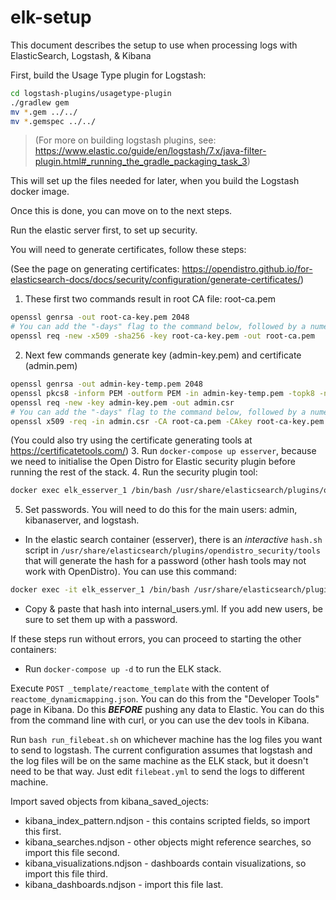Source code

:# elk-setup
This document describes the setup to use when processing logs with ElasticSearch, Logstash, &amp; Kibana

First, build the Usage Type plugin for Logstash:

```bash
cd logstash-plugins/usagetype-plugin
./gradlew gem
mv *.gem ../../
mv *.gemspec ../../
```
> (For more on building logstash plugins, see: https://www.elastic.co/guide/en/logstash/7.x/java-filter-plugin.html#_running_the_gradle_packaging_task_3)

This will set up the files needed for later, when you build the Logstash docker image.

Once this is done, you can move on to the next steps.

Run the elastic server first, to set up security.

You will need to generate certificates, follow these steps:

(See the page on generating certificates: https://opendistro.github.io/for-elasticsearch-docs/docs/security/configuration/generate-certificates/)

1. These first two commands result in root CA file: root-ca.pem
```bash
openssl genrsa -out root-ca-key.pem 2048
# You can add the "-days" flag to the command below, followed by a numeric value to specify how long the certificate should be valid. Default is 30 days, I think. Use "-days 10000" for a certificate that will be valid for many years.
openssl req -new -x509 -sha256 -key root-ca-key.pem -out root-ca.pem
```
2. Next few commands generate key (admin-key.pem) and certificate (admin.pem)
```bash
openssl genrsa -out admin-key-temp.pem 2048
openssl pkcs8 -inform PEM -outform PEM -in admin-key-temp.pem -topk8 -nocrypt -v1 PBE-SHA1-3DES -out admin-key.pem
openssl req -new -key admin-key.pem -out admin.csr
# You can add the "-days" flag to the command below, followed by a numeric value to specify how long the certificate should be valid. Default is 30 days, I think. Use "-days 10000" for a certificate that will be valid for many years.
openssl x509 -req -in admin.csr -CA root-ca.pem -CAkey root-ca-key.pem -CAcreateserial -sha256 -out admin.pem
```
(You could also try using the certificate generating tools at https://certificatetools.com/)
3. Run `docker-compose up esserver`, because we need to initialise the Open Distro for Elastic security plugin before running the rest of the stack.
4. Run the security plugin tool:
```bash
docker exec elk_esserver_1 /bin/bash /usr/share/elasticsearch/plugins/opendistro_security/tools/securityadmin.sh -h esserver -p 9300 -cd /usr/share/elasticsearch/plugins/opendistro_security/securityconfig/ -icl -nhnv -cacert /usr/share/elasticsearch/config/root-ca.pem -cert /usr/share/elasticsearch/config/admin.pem -key /usr/share/elasticsearch/config/admin-key.pem
```
5. Set passwords.  You will need to do this for the main users: admin, kibanaserver, and logstash.
  - In the elastic search container (esserver), there is an _interactive_ `hash.sh` script in `/usr/share/elasticsearch/plugins/opendistro_security/tools` that will generate the hash for a password (other hash tools may not work with OpenDistro). You can use this command:
```bash
docker exec -it elk_esserver_1 /bin/bash /usr/share/elasticsearch/plugins/opendistro_security/tools/hash.sh
```
  - Copy & paste that hash into internal_users.yml. If you add new users, be sure to set them up with a password.


If these steps run without errors, you can proceed to starting the other containers:

 - Run `docker-compose up -d` to run the ELK stack.

Execute `POST _template/reactome_template` with the content of `reactome_dynamicmapping.json`. You can do this from the "Developer Tools" page in Kibana. Do this **_BEFORE_** pushing any data to Elastic. You can do this from the command line with curl, or you can use the dev tools in Kibana.

Run `bash run_filebeat.sh` on whichever machine has the log files you want to send to logstash. The current configuration assumes that logstash and the log files will be on the same machine as the ELK stack, but it doesn't need to be that way. Just edit `filebeat.yml` to send the logs to different machine.

Import saved objects from kibana_saved_ojects:
 - kibana_index_pattern.ndjson - this contains scripted fields, so import this first.
 - kibana_searches.ndjson - other objects might reference searches, so import this file second.
 - kibana_visualizations.ndjson - dashboards contain visualizations, so import this file third.
 - kibana_dashboards.ndjson - import this file last.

EXERCISE DETAILS> Give back, exactly as written, the stretch from the line with "of the stack." through the line with "- Copy & paste", and no other lines from the records above.

RESULT OF THE TASK>
3. Run `docker-compose up esserver`, because we need to initialise the Open Distro for Elastic security plugin before running the rest of the stack.
4. Run the security plugin tool:
```bash
docker exec elk_esserver_1 /bin/bash /usr/share/elasticsearch/plugins/opendistro_security/tools/securityadmin.sh -h esserver -p 9300 -cd /usr/share/elasticsearch/plugins/opendistro_security/securityconfig/ -icl -nhnv -cacert /usr/share/elasticsearch/config/root-ca.pem -cert /usr/share/elasticsearch/config/admin.pem -key /usr/share/elasticsearch/config/admin-key.pem
```
5. Set passwords.  You will need to do this for the main users: admin, kibanaserver, and logstash.
  - In the elastic search container (esserver), there is an _interactive_ `hash.sh` script in `/usr/share/elasticsearch/plugins/opendistro_security/tools` that will generate the hash for a password (other hash tools may not work with OpenDistro). You can use this command:
```bash
docker exec -it elk_esserver_1 /bin/bash /usr/share/elasticsearch/plugins/opendistro_security/tools/hash.sh
```
  - Copy & paste that hash into internal_users.yml. If you add new users, be sure to set them up with a password.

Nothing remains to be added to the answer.